Directions for this task: Copy, word for word, the lines of the listing below from the line with "($1\le i\le n$)." up to and including the line with "Grinshteyn\_2018 & witnessed". Drop the pictures.

========

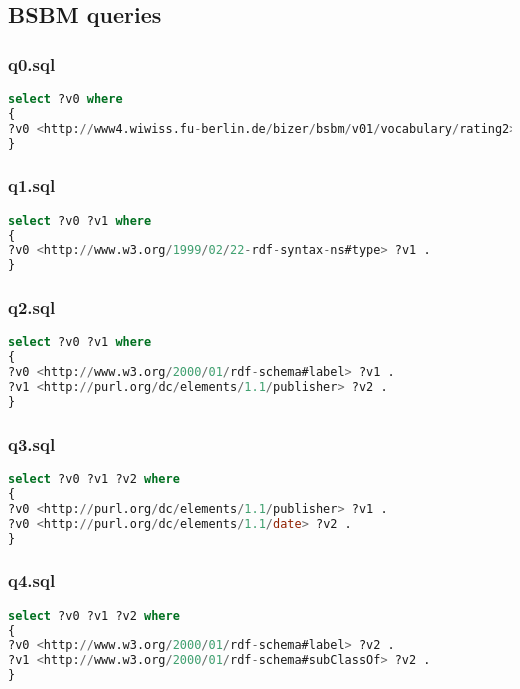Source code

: \documentclass[titlepage, a4paper, 12pt] {article}
\begin{document}
\clearpage

\subsection{BSBM queries}\label{bsbm}

\subsubsection{q0.sql}

\begin{lstlisting}[language=SQL] 
select ?v0 where
{
?v0 <http://www4.wiwiss.fu-berlin.de/bizer/bsbm/v01/vocabulary/rating2> "6"^^<http://www.w3.org/2001/XMLSchema#integer> .
}
\end{lstlisting}

\subsubsection{q1.sql}

\begin{lstlisting}[language=SQL] 
select ?v0 ?v1 where
{
?v0 <http://www.w3.org/1999/02/22-rdf-syntax-ns#type> ?v1 .
}
\end{lstlisting}

\subsubsection{q2.sql}

\begin{lstlisting}[language=SQL] 
select ?v0 ?v1 where
{
?v0 <http://www.w3.org/2000/01/rdf-schema#label> ?v1 .
?v1 <http://purl.org/dc/elements/1.1/publisher> ?v2 .
}
\end{lstlisting}

\subsubsection{q3.sql}

\begin{lstlisting}[language=SQL] 
select ?v0 ?v1 ?v2 where
{
?v0 <http://purl.org/dc/elements/1.1/publisher> ?v1 .
?v0 <http://purl.org/dc/elements/1.1/date> ?v2 .
}
\end{lstlisting}

\subsubsection{q4.sql}

\begin{lstlisting}[language=SQL] 
select ?v0 ?v1 ?v2 where
{
?v0 <http://www.w3.org/2000/01/rdf-schema#label> ?v2 .
?v1 <http://www.w3.org/2000/01/rdf-schema#subClassOf> ?v2 .
}
\end{lstlisting}
\end{document}
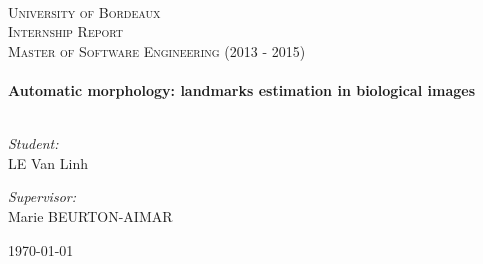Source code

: \begin{titlepage}
\begin{center}
\\[2cm]
\textsc{\LARGE University of Bordeaux} \\[1.5cm]
\textsc{\Large Internship Report}\\[1cm]
\textsc{\Large Master of Software Engineering (2013 - 2015)}\\[1cm]
\HRule
\\[0.3cm]
\huge \bfseries Automatic morphology: landmarks estimation in biological images
\\[0.3cm]
\HRule
\\[2cm]
\noindent 
\begin{minipage}{0.4\textwidth}
\begin{flushleft} \large
\emph{Student:}\\
\textsc{LE} Van Linh 
\end{flushleft}
\end{minipage}%
\begin{minipage}{0.6\textwidth}
\begin{flushright} \large
\emph{Supervisor:} \\
Marie \textsc{BEURTON-AIMAR} \\
\end{flushright}
\end{minipage}

\vfill
{\large \today}
\end{center}
\end{titlepage}
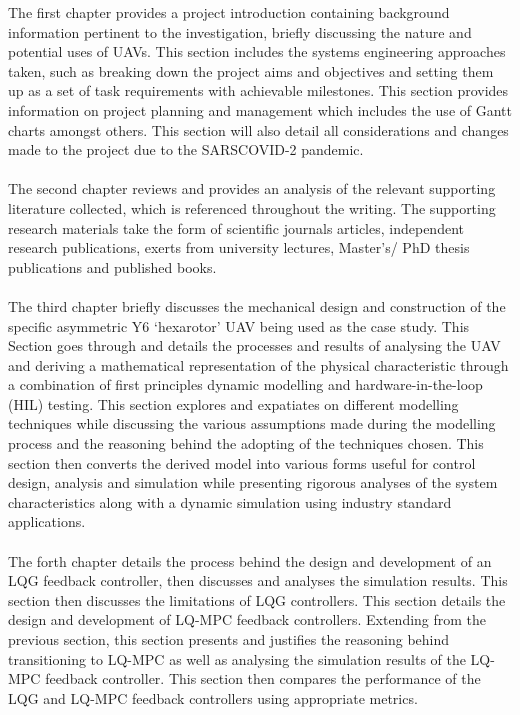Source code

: \documentclass[12pt,a4paper,twoside]{report}
\begin{document}
		The first chapter provides a project introduction containing background information pertinent to the investigation, briefly discussing the nature and potential uses of UAVs. This section includes the systems engineering approaches taken, such as breaking down the project aims and objectives and setting them up as a set of task requirements with achievable milestones. This section provides information on project planning and management which includes the use of Gantt charts amongst others. This section will also detail all considerations and changes made to the project due to the SARSCOVID-2 pandemic.
		\\ \\
		The second chapter reviews and provides an analysis of the relevant supporting literature collected, which is referenced throughout the writing. The supporting research materials take the form of scientific journals articles, independent research publications, exerts from university lectures, Master’s/ PhD thesis publications and published books.
		\\ \\
		The third chapter briefly discusses the mechanical design and construction of the specific asymmetric Y6 ‘hexarotor’ UAV being used as the case study. This Section goes through and details the processes and results of analysing the UAV and deriving a mathematical representation of the physical characteristic through a combination of first principles dynamic modelling and hardware-in-the-loop (HIL) testing. This section explores and expatiates on different modelling techniques while discussing the various assumptions made during the modelling process and the reasoning behind the adopting of the techniques chosen. This section then converts the derived model into various forms useful for control design, analysis and simulation while presenting rigorous analyses of the system characteristics along with a dynamic simulation using industry standard applications.
		\\ \\
		The forth chapter details the process behind the design and development of an LQG feedback controller, then discusses and analyses the simulation results. This section then discusses the limitations of LQG controllers. This section details the design and development of LQ-MPC feedback controllers. Extending from the previous section, this section presents and justifies the reasoning behind transitioning to LQ-MPC as well as analysing the simulation results of the LQ-MPC feedback controller. This section then compares the performance of the LQG and LQ-MPC feedback controllers using appropriate metrics.
\end{document}
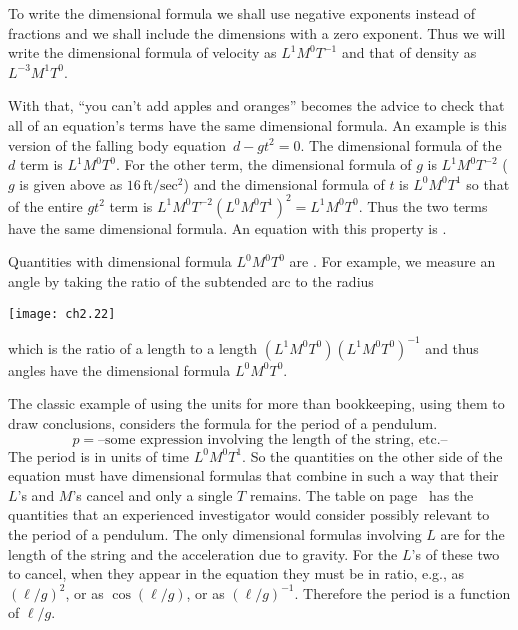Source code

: To write the dimensional formula 
we shall use negative exponents instead of  
fractions and we shall include the dimensions with a
zero exponent.
Thus we will write the dimensional formula of
velocity as $L^1M^0T^{-1}$ and that of density
as $L^{-3}M^1T^0$.

With that, ``you can't add apples and oranges'' becomes
the advice to check that all of an equation's terms have 
the same dimensional formula.
An example is this version of the falling body equation~$d-gt^2=0$. 
The dimensional formula of the $d$ term is $L^1M^0T^0$. 
For the other term, the dimensional formula of $g$ is $L^1M^0T^{-2}$ 
($g$ is given above as $16\,\text{ft}/\text{sec}^2$) 
and the dimensional formula of $t$ is $L^0M^0T^1$ so that of  
the entire $gt^2$ term is
$L^1M^0T^{-2}(L^0M^0T^1)^2=L^1M^0T^0$. 
Thus the two terms have the same dimensional formula.
An equation with this property is .

Quantities with dimensional formula $L^0M^0T^0$ are .
For example, we measure an angle by taking
the ratio of the subtended arc to the radius
\begin{center}
  \texttt{[image: ch2.22]}
\end{center}
which is the ratio of a length to a length $(L^1M^0T^0)(L^1M^0T^0)^{-1}$ and
thus angles have the dimensional formula $L^0M^0T^0$.

The classic example of using the units for more than bookkeeping, using them 
to draw conclusions, considers the formula for the period of a pendulum.
\begin{equation*}
  p=\text{--some expression involving the length of the string, etc.--}
\end{equation*}
The period is in units of time $L^0M^0T^1$.
So the quantities on the 
other side of the equation must have dimensional formulas that combine 
in such a way that their $L$'s and $M$'s cancel and only a 
single $T$ remains.
The table on page~\pageref{table:Dimen} has the quantities that
an experienced investigator would consider possibly relevant to the period of
a pendulum. 
The only dimensional formulas involving $L$ are for
the length of the string and the acceleration due to gravity.
For the $L$'s of these two to cancel, when they appear 
in the equation they must be in ratio,
e.g., as $(\ell/g)^2$, or as $\cos(\ell/g)$, 
or as $(\ell/g)^{-1}$.
Therefore the period is a function of $\ell/g$. 

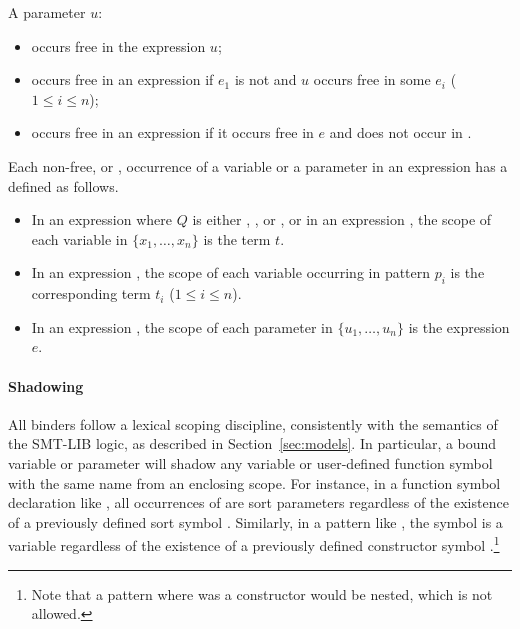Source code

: \noindent A parameter $u$:
\begin{itemize}
\item
occurs free in the expression $u$;
\item
occurs free in an expression 
if $e_1$ is not  and $u$ occurs free in some $e_i$ ($1\le i\le n$); 
\item
occurs free in an expression
if it occurs free in $e$ and does not occur in .
\end{itemize}

\noindent 
Each non-free, or , occurrence of a variable or a parameter 
in an expression has a  defined as follows.

\begin{itemize}
\item
In an expression 
where $Q$ is either , , or , 
or in an expression ,
the scope of each variable in $\{x_1, \ldots, x_n\}$ is the term $t$.
\item
In an expression 
,
the scope of each variable occurring in pattern $p_i$ is the corresponding term $t_i$
($1\le i\le n$).
\item
In an expression 
,
the scope of each parameter in $\{u_1, \ldots, u_n\}$ is the expression $e$.
\end{itemize}

\paragraph{Shadowing}
All binders follow a lexical scoping discipline, 
consistently with the semantics of the SMT-LIB logic,
as described in Section~\ref{sec:models}.
In particular, a bound variable or parameter will shadow any variable or user-defined 
function symbol with the same name from an enclosing scope.
For instance, in a function symbol declaration like
,
all occurrences of  are sort parameters regardless of the existence
of a previously defined sort symbol .
Similarly, in a  pattern like ,
the symbol  is a variable regardless of the existence 
of a previously defined constructor symbol .\footnote{%
Note that a pattern  where  was a constructor
would be nested, which is not allowed. 
}

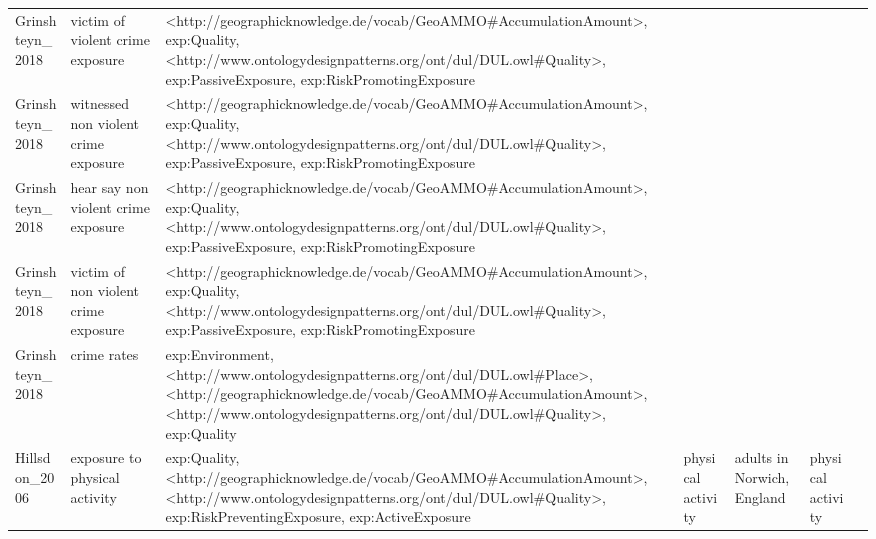 \begin{tabular}{p{1cm}p{1cm}p{1cm}p{1cm}p{1cm}p{1cm}p{1cm}}
Grinshteyn\_2018 & victim of violent crime exposure & <http://geographicknowledge.de/vocab/GeoAMMO\#AccumulationAmount>, exp:Quality, <http://www.ontologydesignpatterns.org/ont/dul/DUL.owl\#Quality>, exp:PassiveExposure, exp:RiskPromotingExposure &  &  &  &  \\
Grinshteyn\_2018 & witnessed non violent crime exposure & <http://geographicknowledge.de/vocab/GeoAMMO\#AccumulationAmount>, exp:Quality, <http://www.ontologydesignpatterns.org/ont/dul/DUL.owl\#Quality>, exp:PassiveExposure, exp:RiskPromotingExposure &  &  &  &  \\
Grinshteyn\_2018 & hear say non violent crime exposure & <http://geographicknowledge.de/vocab/GeoAMMO\#AccumulationAmount>, exp:Quality, <http://www.ontologydesignpatterns.org/ont/dul/DUL.owl\#Quality>, exp:PassiveExposure, exp:RiskPromotingExposure &  &  &  &  \\
Grinshteyn\_2018 & victim of non violent crime exposure & <http://geographicknowledge.de/vocab/GeoAMMO\#AccumulationAmount>, exp:Quality, <http://www.ontologydesignpatterns.org/ont/dul/DUL.owl\#Quality>, exp:PassiveExposure, exp:RiskPromotingExposure &  &  &  &  \\
Grinshteyn\_2018 & crime rates & exp:Environment, <http://www.ontologydesignpatterns.org/ont/dul/DUL.owl\#Place>, <http://geographicknowledge.de/vocab/GeoAMMO\#AccumulationAmount>, <http://www.ontologydesignpatterns.org/ont/dul/DUL.owl\#Quality>, exp:Quality &  &  &  &  \\
Hillsdon\_2006 & exposure to physical activity & exp:Quality, <http://geographicknowledge.de/vocab/GeoAMMO\#AccumulationAmount>, <http://www.ontologydesignpatterns.org/ont/dul/DUL.owl\#Quality>, exp:RiskPreventingExposure, exp:ActiveExposure & physical activity & adults in Norwich, England & physical activity &  \\
\bottomrule
\end{tabular}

========

Written reply:
($1\le i\le n$).
\item
In an expression 
,
the scope of each parameter in $\{u_1, \ldots, u_n\}$ is the expression $e$.
\end{itemize}

\paragraph{Shadowing}
All binders follow a lexical scoping discipline, 
consistently with the semantics of the SMT-LIB logic,
as described in Section~\ref{sec:models}.
In particular, a bound variable or parameter will shadow any variable or user-defined 
function symbol with the same name from an enclosing scope.
For instance, in a function symbol declaration like
,
all occurrences of  are sort parameters regardless of the existence
of a previously defined sort symbol .
Similarly, in a  pattern like ,
the symbol  is a variable regardless of the existence 
of a previously defined constructor symbol .\footnote{%
Note that a pattern  where  was a constructor
would be nested, which is not allowed. 
}

 \begin{tabular}{p{1cm}p{1cm}p{1cm}p{1cm}p{1cm}p{1cm}p{1cm}}
Grinshteyn\_2018 & victim of violent crime exposure & <http://geographicknowledge.de/vocab/GeoAMMO\#AccumulationAmount>, exp:Quality, <http://www.ontologydesignpatterns.org/ont/dul/DUL.owl\#Quality>, exp:PassiveExposure, exp:RiskPromotingExposure &  &  &  &  \\
Grinshteyn\_2018 & witnessed non violent crime exposure & <http://geographicknowledge.de/vocab/GeoAMMO\#AccumulationAmount>, exp:Quality, <http://www.ontologydesignpatterns.org/ont/dul/DUL.owl\#Quality>, exp:PassiveExposure, exp:RiskPromotingExposure &  &  &  &  \\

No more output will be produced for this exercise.